La otra cara de la moneda es la demanda creciente y, con ella, los riesgos. La Agencia Española de Medicamentos y Productos Sanitarios (AEMPS) ha insistido en que estos medicamentos deben utilizarse bajo prescripción y seguimiento, y ha reiterado advertencias sobre productos falsificados o adquiridos por internet. Además, los especialistas recuerdan que no están exentos de efectos adversos: los más frecuentes son gastrointestinales (náuseas, vómitos, diarrea o estreñimiento), pero también se vigilan situaciones como deshidratación, problemas de vesícula biliar o empeoramiento de síntomas en personas vulnerables. En el caso de los análogos de GLP-1, las fichas técnicas incluyen precauciones y contraindicaciones específicas que obligan a individualizar.
En la práctica, el punto crítico es la selección del paciente y el “después”. La pérdida de peso puede ser significativa, pero no homogénea, y la evidencia muestra que al suspender el tratamiento es frecuente recuperar parte del peso si no hay cambios sostenidos en alimentación, actividad física y sueño. Por eso, cada vez más unidades abordan la obesidad como una enfermedad crónica con un plan de largo recorrido: evaluación de comorbilidades, analítica, salud mental, hábitos, y un seguimiento que combine medicina, nutrición y ejercicio terapéutico.
La cardiología también observa el fenómeno con interés. “El mensaje más importante es que la obesidad no es solo una cuestión estética. Es un factor de riesgo que se puede tratar y, en determinados perfiles, mejora el pronóstico cardiovascular”, señala el cardiólogo Javier Llorente. “Pero no hay atajos: estos fármacos no sustituyen el control de la tensión, el colesterol, el abandono del tabaco o la actividad física; lo complementan”.
En paralelo, el mercado de la innovación médica se mueve rápido. Se están desarrollando moléculas con distintos mecanismos, combinaciones para mejorar eficacia y tolerabilidad, y formatos que faciliten la adherencia. A la vez, los sistemas sanitarios afrontan preguntas difíciles: coste, criterios de financiación, equidad y capacidad de seguimiento. En España, la conversación pública se ha intensificado a medida que más personas preguntan por estas opciones en atención primaria y endocrinología, y a medida que se intenta evitar que el acceso dependa del bolsillo o de la exposición a desinformación en redes.

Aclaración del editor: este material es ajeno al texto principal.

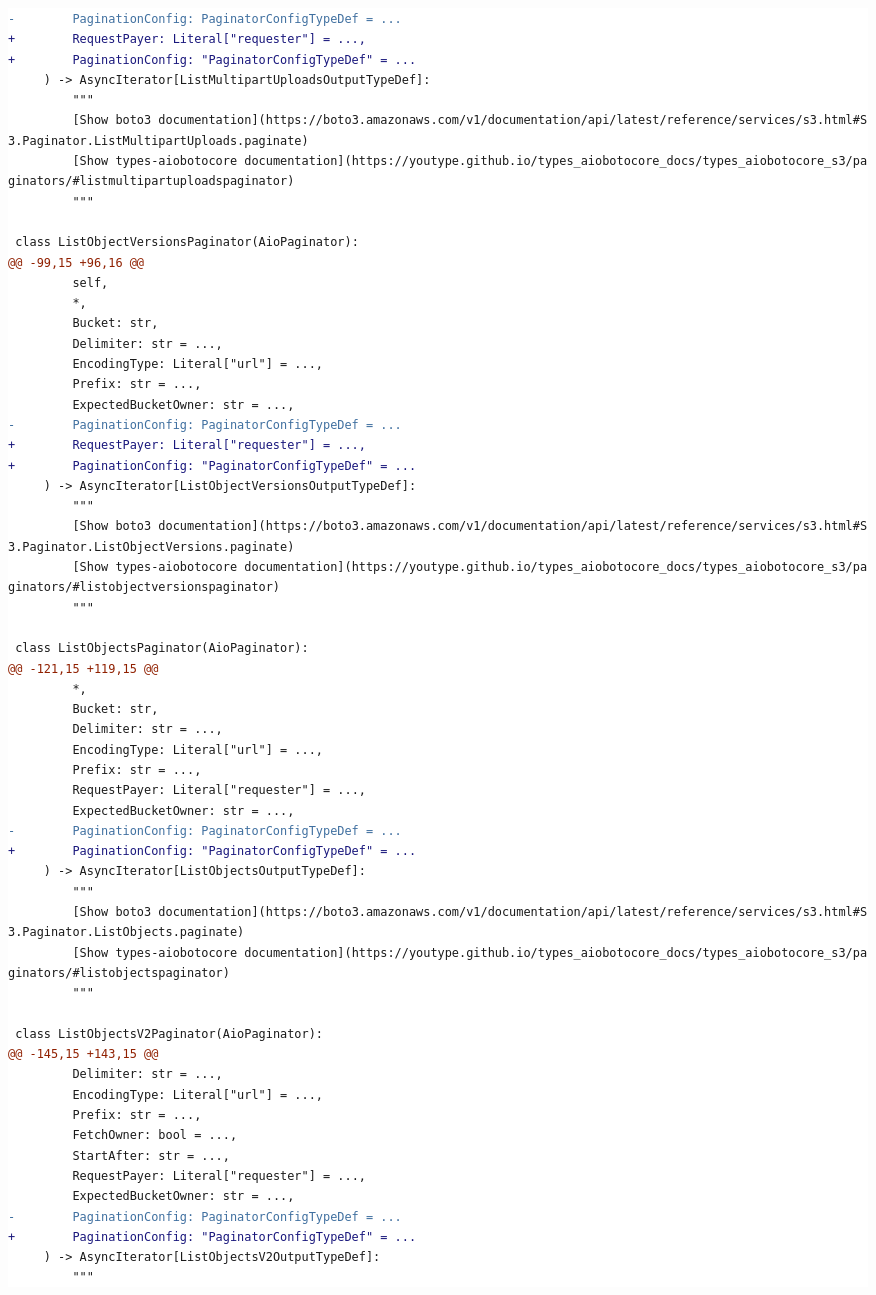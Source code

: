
 ```diff
-        PaginationConfig: PaginatorConfigTypeDef = ...
+        RequestPayer: Literal["requester"] = ...,
+        PaginationConfig: "PaginatorConfigTypeDef" = ...
     ) -> AsyncIterator[ListMultipartUploadsOutputTypeDef]:
         """
         [Show boto3 documentation](https://boto3.amazonaws.com/v1/documentation/api/latest/reference/services/s3.html#S3.Paginator.ListMultipartUploads.paginate)
         [Show types-aiobotocore documentation](https://youtype.github.io/types_aiobotocore_docs/types_aiobotocore_s3/paginators/#listmultipartuploadspaginator)
         """
 
 class ListObjectVersionsPaginator(AioPaginator):
@@ -99,15 +96,16 @@
         self,
         *,
         Bucket: str,
         Delimiter: str = ...,
         EncodingType: Literal["url"] = ...,
         Prefix: str = ...,
         ExpectedBucketOwner: str = ...,
-        PaginationConfig: PaginatorConfigTypeDef = ...
+        RequestPayer: Literal["requester"] = ...,
+        PaginationConfig: "PaginatorConfigTypeDef" = ...
     ) -> AsyncIterator[ListObjectVersionsOutputTypeDef]:
         """
         [Show boto3 documentation](https://boto3.amazonaws.com/v1/documentation/api/latest/reference/services/s3.html#S3.Paginator.ListObjectVersions.paginate)
         [Show types-aiobotocore documentation](https://youtype.github.io/types_aiobotocore_docs/types_aiobotocore_s3/paginators/#listobjectversionspaginator)
         """
 
 class ListObjectsPaginator(AioPaginator):
@@ -121,15 +119,15 @@
         *,
         Bucket: str,
         Delimiter: str = ...,
         EncodingType: Literal["url"] = ...,
         Prefix: str = ...,
         RequestPayer: Literal["requester"] = ...,
         ExpectedBucketOwner: str = ...,
-        PaginationConfig: PaginatorConfigTypeDef = ...
+        PaginationConfig: "PaginatorConfigTypeDef" = ...
     ) -> AsyncIterator[ListObjectsOutputTypeDef]:
         """
         [Show boto3 documentation](https://boto3.amazonaws.com/v1/documentation/api/latest/reference/services/s3.html#S3.Paginator.ListObjects.paginate)
         [Show types-aiobotocore documentation](https://youtype.github.io/types_aiobotocore_docs/types_aiobotocore_s3/paginators/#listobjectspaginator)
         """
 
 class ListObjectsV2Paginator(AioPaginator):
@@ -145,15 +143,15 @@
         Delimiter: str = ...,
         EncodingType: Literal["url"] = ...,
         Prefix: str = ...,
         FetchOwner: bool = ...,
         StartAfter: str = ...,
         RequestPayer: Literal["requester"] = ...,
         ExpectedBucketOwner: str = ...,
-        PaginationConfig: PaginatorConfigTypeDef = ...
+        PaginationConfig: "PaginatorConfigTypeDef" = ...
     ) -> AsyncIterator[ListObjectsV2OutputTypeDef]:
         """
```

Para el ciudadano, la recomendación práctica es clara: si hay sospecha de obesidad o de complicaciones asociadas (hipertensión, prediabetes, apnea del sueño, hígado graso), lo más útil no es buscar soluciones rápidas, sino pedir una valoración clínica completa. Y si se plantea un tratamiento farmacológico, hacerlo con receta y seguimiento, evitando compras online y promesas milagro.
La noticia de fondo es que la medicina está ampliando su arsenal contra una de las grandes epidemias del siglo XXI. Pero el éxito no dependerá solo de la molécula: dependerá de cómo se prescribe, a quién, con qué objetivos y con qué apoyo. En ese equilibrio —entre innovación, prudencia y acceso responsable— se juega gran parte de la salud metabólica de la próxima década.